[Goal of the exercise] All lines in the material below that hold "forever" should be found and copied.

[Data]
########################################

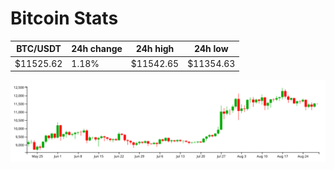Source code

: # Bitcoin Stats

BTC/USDT|24h change|24h high|24h low|
|---|---|---|---|
|$11525.62|1.18%|$11542.65|$11354.63|

<img src="./chart.svg">
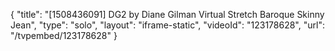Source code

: {
    "title": "[1508436091] DG2 by Diane Gilman Virtual Stretch Baroque Skinny Jean",
    "type": "solo",
    "layout": "iframe-static",
    "videoId": "123178628",
    "url": "\/tvpembed\/123178628"
}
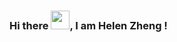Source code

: ### Hi there <img src="https://raw.githubusercontent.com/MartinHeinz/MartinHeinz/master/wave.gif" width="30px">, I am Helen Zheng !
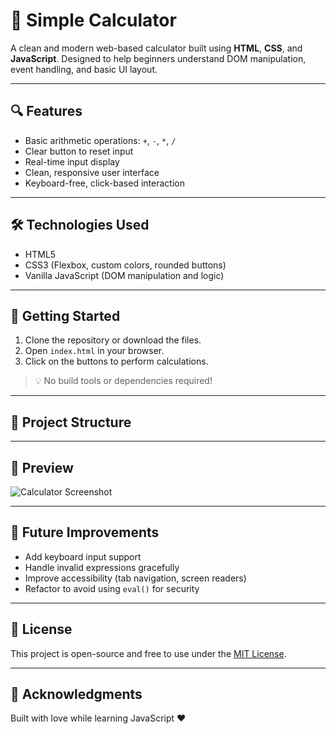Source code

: 
# 🧮 Simple Calculator

A clean and modern web-based calculator built using **HTML**, **CSS**, and **JavaScript**. Designed to help beginners understand DOM manipulation, event handling, and basic UI layout.

---

## 🔍 Features

- Basic arithmetic operations: `+`, `-`, `*`, `/`
- Clear button to reset input
- Real-time input display
- Clean, responsive user interface
- Keyboard-free, click-based interaction

---

## 🛠 Technologies Used

- HTML5
- CSS3 (Flexbox, custom colors, rounded buttons)
- Vanilla JavaScript (DOM manipulation and logic)

---

## 🚀 Getting Started

1. Clone the repository or download the files.
2. Open `index.html` in your browser.
3. Click on the buttons to perform calculations.

> 💡 No build tools or dependencies required!

---

## 📁 Project Structure
---

## 📸 Preview

![Calculator Screenshot](./Screenshot%202025-04-10%20at%206.50.54 PM.png)

---

## 📌 Future Improvements

- Add keyboard input support
- Handle invalid expressions gracefully
- Improve accessibility (tab navigation, screen readers)
- Refactor to avoid using `eval()` for security

---

## 📜 License

This project is open-source and free to use under the [MIT License](LICENSE).

---

## 🙌 Acknowledgments

Built with love while learning JavaScript ❤️  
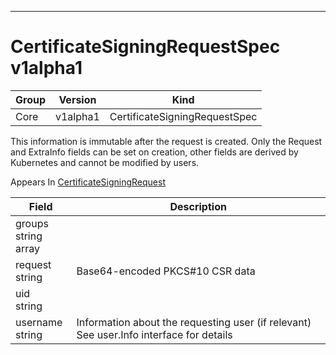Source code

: 

-----------
# CertificateSigningRequestSpec v1alpha1



Group        | Version     | Kind
------------ | ---------- | -----------
Core | v1alpha1 | CertificateSigningRequestSpec







This information is immutable after the request is created. Only the Request and ExtraInfo fields can be set on creation, other fields are derived by Kubernetes and cannot be modified by users.

<aside class="notice">
Appears In <a href="#certificatesigningrequest-v1alpha1">CertificateSigningRequest</a> </aside>

Field        | Description
------------ | -----------
groups <br /> string array | 
request <br /> string | Base64-encoded PKCS#10 CSR data
uid <br /> string | 
username <br /> string | Information about the requesting user (if relevant) See user.Info interface for details






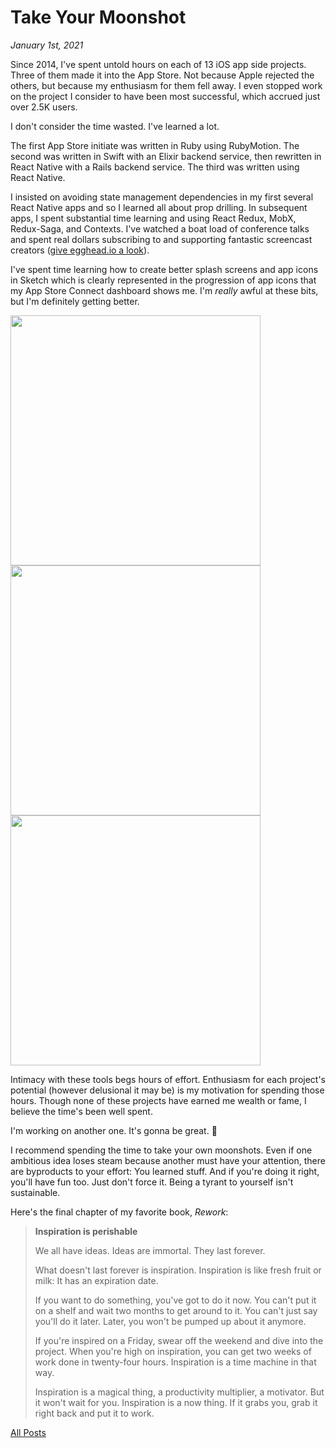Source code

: # Take Your Moonshot

_January 1st, 2021_

Since 2014, I've spent untold hours on each of 13 iOS app side projects. Three of them made it into the App Store. Not because Apple rejected the others, but because my enthusiasm for them fell away. I even stopped work on the project I consider to have been most successful, which accrued just over 2.5K users.

I don't consider the time wasted. I've learned a lot.

The first App Store initiate was written in Ruby using RubyMotion. The second was written in Swift with an Elixir backend service, then rewritten in React Native with a Rails backend service. The third was written using React Native.

I insisted on avoiding state management dependencies in my first several React Native apps and so I learned all about prop drilling. In subsequent apps, I spent substantial time learning and using React Redux, MobX, Redux-Saga, and Contexts. I've watched a boat load of conference talks and spent real dollars subscribing to and supporting fantastic screencast creators ([give egghead.io a look][1]).

I've spent time learning how to create better splash screens and app icons in Sketch which is clearly represented in the progression of app icons that my App Store Connect dashboard shows me. I'm _really_ awful at these bits, but I'm definitely getting better.

<div style="display: flex; flex-direction: column;">
  <img src="/assets/images/posts/take-your-moonshot/truck-tracker-icon.png" style="width: 400px; height: auto;"/>
  <img src="/assets/images/posts/take-your-moonshot/listen-along-icon.png" style="width: 400px; height: auto;"/>
  <img src="/assets/images/posts/take-your-moonshot/podible-icon.png" style="width: 400px; height: auto;"/>
</div>

Intimacy with these tools begs hours of effort. Enthusiasm for each project's potential (however delusional it may be) is my motivation for spending those hours. Though none of these projects have earned me wealth or fame, I believe the time's been well spent.

I'm working on another one. It's gonna be great. 🤯

I recommend spending the time to take your own moonshots. Even if one ambitious idea loses steam because another must have your attention, there are byproducts to your effort: You learned stuff. And if you're doing it right, you'll have fun too. Just don't force it. Being a tyrant to yourself isn't sustainable.

Here's the final chapter of my favorite book, _Rework_:

> **Inspiration is perishable**
>
> We all have ideas. Ideas are immortal. They last forever.
>
> What doesn't last forever is inspiration. Inspiration is like fresh fruit or milk: It has an expiration date.
>
> If you want to do something, you've got to do it now. You can't put it on a shelf and wait two months to get around to it. You can't just say you'll do it later. Later, you won't be pumped up about it anymore.
>
> If you're inspired on a Friday, swear off the weekend and dive into the project. When you're high on inspiration, you can get two weeks of work done in twenty-four hours. Inspiration is a time machine in that way.
>
> Inspiration is a magical thing, a productivity multiplier, a motivator. But it won't wait for you. Inspiration is a now thing. If it grabs you, grab it right back and put it to work.

[1]: https://egghead.io

[All Posts](/README.md)
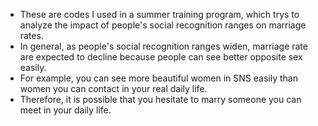 - These are codes I used in a summer training program, which trys to analyze the impact of people's social recognition ranges on marriage rates.
- In general, as people's social recognition ranges widen, marriage rate are expected to decline because people can see better opposite sex easily.
- For example, you can see more beautiful women in SNS easily than women you can contact in your real daily life.
- Therefore, it is possible that you hesitate to marry someone you can meet in your daily life.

########################################

[Result below]
> We all have ideas. Ideas are immortal. They last forever.
> What doesn't last forever is inspiration. Inspiration is like fresh fruit or milk: It has an expiration date.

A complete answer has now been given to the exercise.